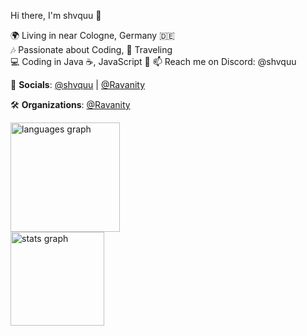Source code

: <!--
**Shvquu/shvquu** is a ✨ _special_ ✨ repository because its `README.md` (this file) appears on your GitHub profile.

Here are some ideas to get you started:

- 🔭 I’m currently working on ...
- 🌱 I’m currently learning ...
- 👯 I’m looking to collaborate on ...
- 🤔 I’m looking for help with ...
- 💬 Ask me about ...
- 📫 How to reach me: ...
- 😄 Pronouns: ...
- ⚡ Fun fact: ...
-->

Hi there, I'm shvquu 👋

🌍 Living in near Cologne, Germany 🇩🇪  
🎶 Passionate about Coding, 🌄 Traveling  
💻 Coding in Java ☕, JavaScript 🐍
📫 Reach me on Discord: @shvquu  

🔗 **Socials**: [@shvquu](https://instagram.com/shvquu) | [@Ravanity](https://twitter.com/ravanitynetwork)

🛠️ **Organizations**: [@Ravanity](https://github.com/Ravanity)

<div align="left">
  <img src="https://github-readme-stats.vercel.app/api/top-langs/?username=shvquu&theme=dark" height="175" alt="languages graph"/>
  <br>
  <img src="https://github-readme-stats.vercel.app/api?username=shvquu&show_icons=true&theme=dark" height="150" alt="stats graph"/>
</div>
==
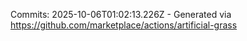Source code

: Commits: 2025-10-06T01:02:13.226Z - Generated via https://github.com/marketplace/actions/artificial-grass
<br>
...
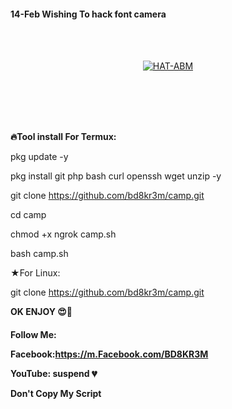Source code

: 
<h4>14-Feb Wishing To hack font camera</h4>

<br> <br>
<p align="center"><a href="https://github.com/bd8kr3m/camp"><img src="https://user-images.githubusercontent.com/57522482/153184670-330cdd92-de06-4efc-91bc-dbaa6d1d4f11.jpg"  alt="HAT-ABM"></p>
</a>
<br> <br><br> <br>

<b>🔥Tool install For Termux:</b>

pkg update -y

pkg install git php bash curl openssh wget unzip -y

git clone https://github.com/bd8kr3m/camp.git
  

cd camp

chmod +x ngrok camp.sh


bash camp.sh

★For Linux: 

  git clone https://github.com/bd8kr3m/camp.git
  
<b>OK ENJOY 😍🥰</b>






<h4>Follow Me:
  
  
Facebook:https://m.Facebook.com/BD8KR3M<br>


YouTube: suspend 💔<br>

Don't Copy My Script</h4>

**WHAT THE TASK ASKS**
Work through the data above and give the number of lines in which "graph" appears; add nothing else.

**RESULT OF THE EXERCISE**
2